By the way, Princeton is not the only source that defines pi as being a 
ratio. Here are some other definitions, after which I'll comment on 
other things you said, and bring up another topic for argument.

"The designated name for the ratio of the circumference of a circle to 
its diameter."
www.shodor.org/interactivate/dictionary/p.html

"Pi is the number of times the diameter divides into the circumference 
of a circle. It is approximately 3.14159 times. ( 3.14)"
library.thinkquest.org/C004647/util/glossary.html

"ratio of the circumference to the diameter of a circle (3.1415926...)"
www.allmath.com/glossary.asp

"Pi is a mathematical constant equal to approximately 3.1415926535897932."
www.csidata.com/custserv/onlinehelp/VBSdocs/vbs0.htm

"The ratio of the circumference of a circle to its diameter; a number 
having a value to eight decimal places of 3.14159265."

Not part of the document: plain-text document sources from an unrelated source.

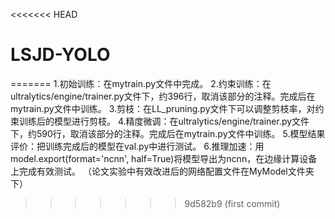<<<<<<< HEAD
# LSJD-YOLO
=======
1.初始训练：在mytrain.py文件中完成。
2.约束训练：在ultralytics/engine/trainer.py文件下，约396行，取消该部分的注释。完成后在mytrain.py文件中训练。
3.剪枝：在LL_pruning.py文件下可以调整剪枝率，对约束训练后的模型进行剪枝。
4.精度微调：在ultralytics/engine/trainer.py文件下，约590行，取消该部分的注释。完成后在mytrain.py文件中训练。
5.模型结果评价：把训练完成后的模型在val.py中进行测试。
6.推理加速：用model.export(format='ncnn', half=True)将模型导出为ncnn，在边缘计算设备上完成有效测试。
（论文实验中有效改进后的网络配置文件在MyModel文件夹下）
>>>>>>> 9d582b9 (first commit)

investigate.conservation.org/expeditions/guyana/glossary.htm

"p - The symbol for Pi is actually a greek letter. Pi is used to 
represent the ratio of a circumference of a circle to its diameter."
math.about.com/library/blp.htm

"The ratio of the circumference of a circle to its diameter 
(approximately 3.14159)."

www.macromedia.com/support/flash/action_scripts/objects/math_object.html

<< What I was getting at is, if it were a ratio, you could divide one 
number by another and get pi, ... >>

Yes and no ... if it were a rational ratio, you could divide one number 
by another and get pi, but pi is an irrational ratio, but still a ratio. 
Just because accurate calculations do not use ratios of real numbers 
does not make this definition wrong. Pi is still a ratio, it is just not 
a ratio that we can write as a ratio between two actual numbers.

<< People with nothing better to do have calculated pi to hundreds of 
decimal places ... >>

MILLIONS AND MORE, you mean ... computer programs, which were programmed 
by people with nothing better to do have taken it to unknown (to me) limits.

Do you know of two numbers which, if one were divided into another, 
would yield an accurate value for pi to any number of decimal places?

I can give you two numbers that would yield an accurate value of pi to a 
specific number of places. Just tell me how many digits you want it to 
be accurate and I'll give you two numbers.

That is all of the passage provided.